Switching from hospital care to monitoring and treating patients in their homes will help make public health spending more cost-efficient, according to Edwin Kohl, chairman of healthcare lobby group Costeff.
“Staying at home is always cheaper than being in a hospital or nursing home,” says Kohl, adding that using cheaper patented medicines and ensuring that patients take drugs as prescribed will also be part of the solution.
Kohl has founded a new lobby group, Costeff, to ramp up pressure on policymakers to reduce healthcare costs by embracing affordable medicines and homecare technologies. The organisation, launched this week in Brussels, was founded by a consortium of pharma industry players in the parallel trade, generics, biosimilars and homecare sectors.
The focus on containing healthcare spending comes as public budgets are under unprecedented pressure. France’s public healthcare system is expected to run a €9.4 billion deficit in 2009, while Germany’s public system will return a €7.4 billion deficit in 2010.
This situation is reflected across Europe. EU Health Commissioner Androulla Vassiliou has urged national governments to resist cutting health spending, but there are similar pleas from the education, research and innovation sectors (EURACTIV 06/10/09). Vassiliou says health systems will come under growing pressure as the population ages and is calling for investment in eHealth.

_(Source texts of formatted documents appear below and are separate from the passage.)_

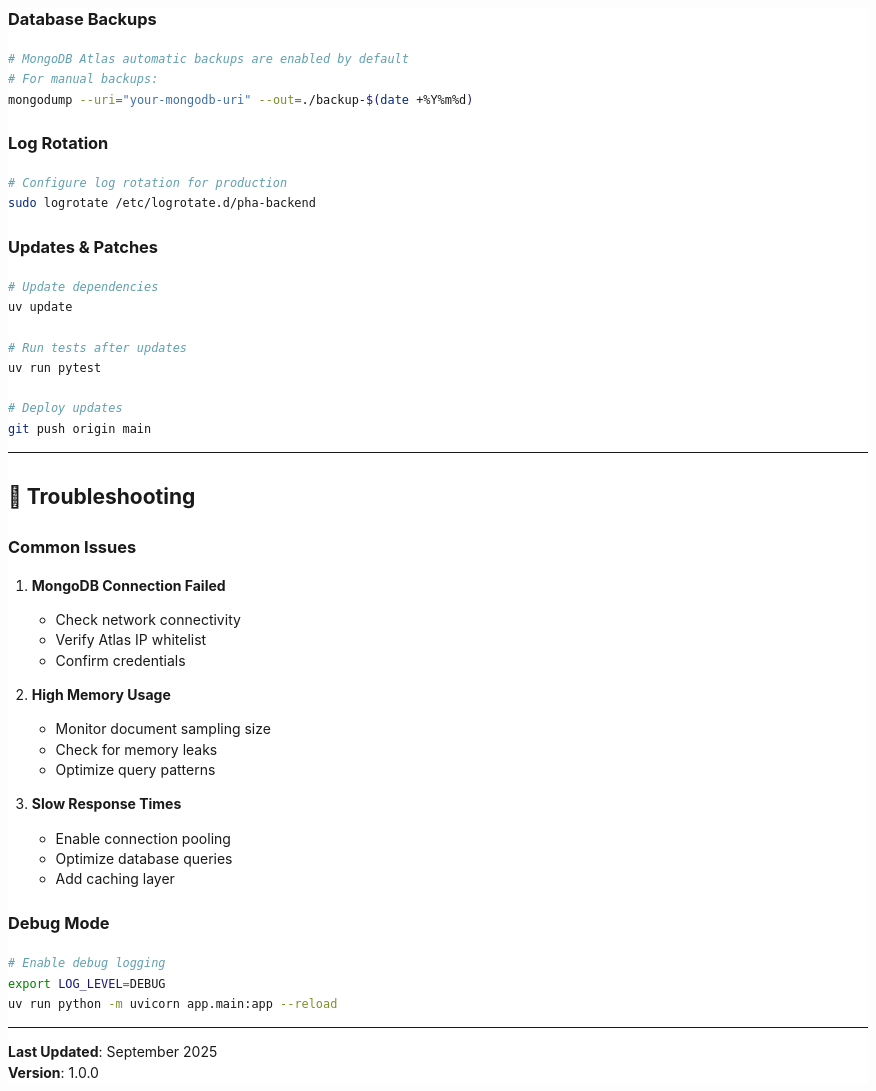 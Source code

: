 ### Database Backups
```bash
# MongoDB Atlas automatic backups are enabled by default
# For manual backups:
mongodump --uri="your-mongodb-uri" --out=./backup-$(date +%Y%m%d)
```

### Log Rotation
```bash
# Configure log rotation for production
sudo logrotate /etc/logrotate.d/pha-backend
```

### Updates & Patches
```bash
# Update dependencies
uv update

# Run tests after updates
uv run pytest

# Deploy updates
git push origin main
```

---

## 🐛 Troubleshooting

### Common Issues

1. **MongoDB Connection Failed**
   - Check network connectivity
   - Verify Atlas IP whitelist
   - Confirm credentials

2. **High Memory Usage**
   - Monitor document sampling size
   - Check for memory leaks
   - Optimize query patterns

3. **Slow Response Times**
   - Enable connection pooling
   - Optimize database queries
   - Add caching layer

### Debug Mode
```bash
# Enable debug logging
export LOG_LEVEL=DEBUG
uv run python -m uvicorn app.main:app --reload
```

---

**Last Updated**: September 2025  
**Version**: 1.0.0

This sentiment is in line with what Costeff is proposing, as it attempts to focus the debate on how to get the best value for public money without jeopardising patient care.
“We have to ensure that elderly people can be treated at home in order to reduce unnecessary hospital stays. We must also use new innovations to ensure that medicines are taken correctly. It’s only by unlocking the innovation potential in all areas of healthcare that it can be possible to guarantee the sustainability of healthcare systems in Europe. Of course, any new services and new products we use have to add to patient safety,” says Kohl.
Costeff is pushing for greater attention to innovations in the Ambient Assisted Living (AAL) sector. “Technologies in the area of telemedicine will help people be treated and monitored in their homes. This means they will need to visit hospitals less frequently and it will also help keep them healthier for longer,” he said.
Ensuring that patients take the right medicines at the right time can also be supported by new technology, with automated reminders and new patient-friendly packaging of medicines becoming available.
“The best medicines are only worth the money if they are taken correctly as prescribed by doctors,” Kohl said.